Monday, July 18, 2016

Janice Warman's "The World Beneath"

Janice Warman is a South African–born journalist whose career spans the Observer, the Guardian, the Spectator, the Daily Mail, and the BBC. She has published two nonfiction books for adults, including The Class of ’79, about three students who risked their lives to help abolish apartheid.

Here Warman dreamcasts an adaptation of her new novel, The World Beneath:
If The World Beneath was made into a film, I’d like Ava DuVernay to direct it. As the brilliant director of Selma, the story of Martin Luther King’s campaign to win equal voting rights with a march from Selma to Montgomery in 1965, she would be ideal to look at the issues of apartheid and the 1976 Soweto uprising that are the setting for the book.

I’m also a huge fan of David Oyelowo in the Martin Luther King role and would like him to play Tsumalo, the freedom fighter on the run.

I met Ava and David at a screening of Selma at London’s Mayfair Hotel last year, and afterwards gave them each a copy of the book to read. They were both charming. So here’s hoping. We sat in the front row, and during the Q&A I asked whether Ava had thought of making a film about apartheid South Africa. She said she’d consider it; David smiled at me and said, “Why, do you have a script?” I said no, but it had been a leading question, and he laughed and said, “If this was LA, there would be scripts raining down from the back of the room!”

I would like Joshua, the boy hero, to be played by someone like Presley Chweneyagae, the star of Tsotsi, the Athol Fugard novel about a young thug who rescues a baby that was filmed by the South African director Gavin Hood and won the Foreign Language Film Oscar in 2006. Of course Presley will be too old for the role now, but I would take advice on who to cast.

As his mother, Beauty, the maid, I’ve made an unusual choice – Pumeza Matshikiza, the internationally famous Xhosa opera singer who grew up in the townships of Cape Town. She looks just as I imagine Beauty to look, and her astonishing singing ability could run through the film, as song is such a natural part of life in South Africa. I think the soundtrack would have an important role in the film, and I could imagine her singing Tula Baba, the traditional lullaby, to Joshua, and hear the freedom fighters singing the African National Congress song (and now the South African anthem) Nkosi Sikilele I Afrika.

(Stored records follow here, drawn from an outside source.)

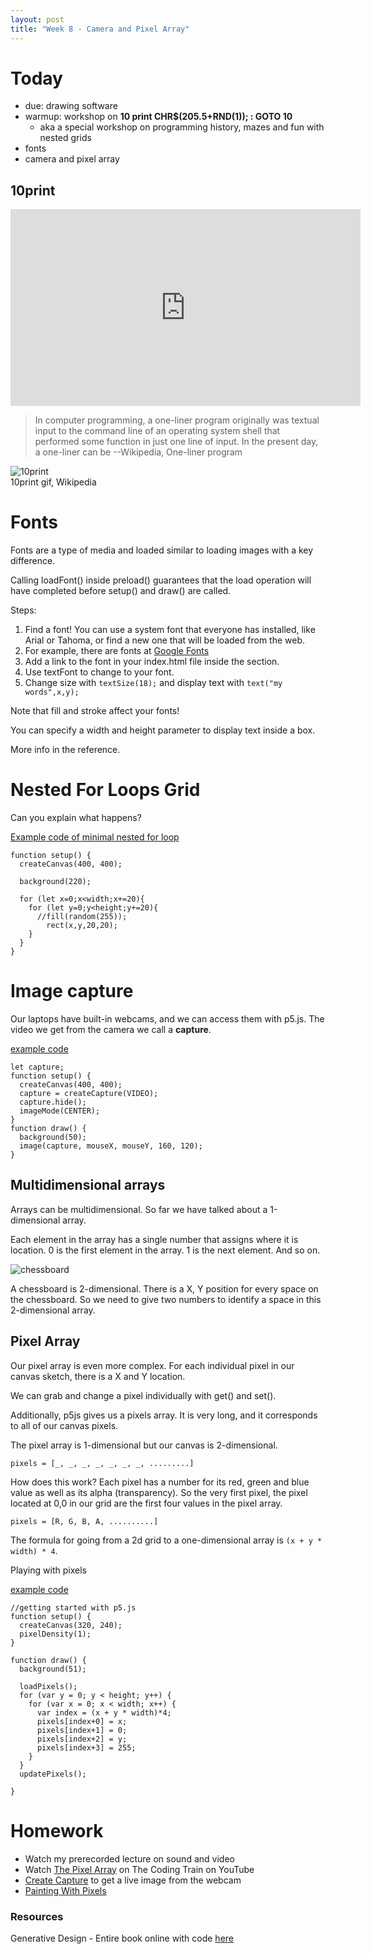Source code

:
 ```yaml
---
layout: post
title: "Week 8 - Camera and Pixel Array"
---
```


# Today

- due: drawing software
- warmup: workshop on **10 print CHR$(205.5+RND(1)); : GOTO 10** 
  - aka a special workshop on programming history, mazes and fun with nested grids
- fonts
- camera and pixel array

## 10print

<iframe width="560" height="315" src="https://www.youtube.com/embed/m9joBLOZVEo?si=mc2RqsEEbiLLL0GT" title="YouTube video player" frameborder="0" allow="accelerometer; autoplay; clipboard-write; encrypted-media; gyroscope; picture-in-picture; web-share" allowfullscreen></iframe>

> In computer programming, a one-liner program originally was textual input to the command line of an operating system shell that performed some function in just one line of input. In the present day, a one-liner can be  --Wikipedia, One-liner program

![10print](https://upload.wikimedia.org/wikipedia/commons/thumb/a/aa/10print.gif/330px-10print.gif)  
10print gif, Wikipedia  

# Fonts

Fonts are a type of media and loaded similar to loading images with a key difference.

Calling loadFont() inside preload() guarantees that the load operation will have completed before setup() and draw() are called.


Steps:

1. Find a font! You can use a system font that everyone has installed, like Arial or Tahoma, or find a new one that will be loaded from the web.
2. For example, there are fonts at [Google Fonts](https://fonts.google.com/)
3. Add a link to the font in your index.html file inside the <head> section.
4. Use textFont to change to your font.
5. Change size with ```textSize(18);``` and display text with ```text("my words",x,y);```

Note that fill and stroke affect your fonts!

You can specify a width and height parameter to display text inside a box.

More info in the reference.


# Nested For Loops Grid

Can you explain what happens?

[Example code of minimal nested for loop](https://editor.p5js.org/2sman/sketches/XdV_uJonn)

```
function setup() {
  createCanvas(400, 400);

  background(220);

  for (let x=0;x<width;x+=20){
    for (let y=0;y<height;y+=20){
      //fill(random(255));
   		rect(x,y,20,20);
    }
  }
}
```

# Image capture

Our laptops have built-in webcams, and we can access them with p5.js. The video we get from the camera we call a **capture**.

[example code](https://editor.p5js.org/2sman/sketches/OY8WGsMh3)

```
let capture;
function setup() {
  createCanvas(400, 400);
  capture = createCapture(VIDEO);
  capture.hide();
  imageMode(CENTER);
}
function draw() {
  background(50);
  image(capture, mouseX, mouseY, 160, 120);
}
```

## Multidimensional arrays

Arrays can be multidimensional. So far we have talked about a 1-dimensional array.

Each element in the array has a single number that assigns where it is location. 0 is the first element in the array. 1 is the next element. And so on.

![chessboard](https://upload.wikimedia.org/wikipedia/commons/c/c3/Chess_board_opening_staunton.jpg)

A chessboard is 2-dimensional. There is a X, Y position for every space on the chessboard. So we need to give two numbers to identify a space in this 2-dimensional array.

## Pixel Array

Our pixel array is even more complex. For each individual pixel in our canvas sketch, there is a X and Y location.

We can grab and change a pixel individually with get() and set().

Additionally, p5js gives us a pixels array. It is very long, and it corresponds to all of our canvas pixels.

The pixel array is 1-dimensional but our canvas is 2-dimensional.

```pixels = [_, _, _, _, _, _, _, .........]```

How does this work? Each pixel has a number for its red, green and blue value as well as its alpha (transparency). So the very first pixel, the pixel located at 0,0 in our grid are the first four values in the pixel array.

```pixels = [R, G, B, A, ..........]```


The formula for going from a 2d grid to a one-dimensional array is ```(x + y * width) * 4```.

Playing with pixels

[example code](https://editor.p5js.org/2sman/sketches/tWEQbj0F8)

```
//getting started with p5.js
function setup() {
  createCanvas(320, 240);
  pixelDensity(1);
}

function draw() {
  background(51);

  loadPixels();
  for (var y = 0; y < height; y++) {
    for (var x = 0; x < width; x++) {
      var index = (x + y * width)*4;
      pixels[index+0] = x;
      pixels[index+1] = 0;
      pixels[index+2] = y;
      pixels[index+3] = 255;      
    }
  }
  updatePixels();

}
```

# Homework
- Watch my prerecorded lecture on sound and video
- Watch [The Pixel Array](https://www.youtube.com/watch?v=nMUMZ5YRxHI) on The Coding Train on YouTube
- [Create Capture](https://www.youtube.com/watch?v=bkGf4fEHKak) to get a live image from the webcam
- [Painting With Pixels](https://www.youtube.com/watch?v=0V3uYA1hafk)

### Resources

Generative Design - Entire book online with code [here](http://www.generative-gestaltung.de/2/)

I could see Mr Malherbe, the angry, drunken, abusive husband, being played by Charles Dance, the classically British actor who has played a succession of difficult men, most recently as Tywin Lannister in HBO’s Game of Thrones.

Mrs Malherbe, his abused but ultimately courageous wife, could be played by Meryl Streep, an actress whose mastery of all her roles I admire. I am interested to see that she will soon be accompanying Michelle Obama and her daughters to Africa, to look at the challenges faced by women.

As Robert, her journalist son, I would like to see Sharlto Copley, a South African actor who came to fame with the sci-fi action films District 9 in 2009 and Elysium, with Matt Damon and Jodie Foster, in 2013, both written and directed by the South African director Neill Blomkamp, and whose Hardcore Henry is out later this year.

I met Sharlto first when he was the blonde-haired toddler son of a fellow journalism student, Linda Copley, at Rhodes University in South Africa, and again recently with Linda, when in the role of King Stefan, he was filming the story of Snow White’s evil stepmother, Malificent, with Angelina Jolie in the UK. He has a dangerous edge that would suit the role perfectly (but of course he’s utterly charming in person!)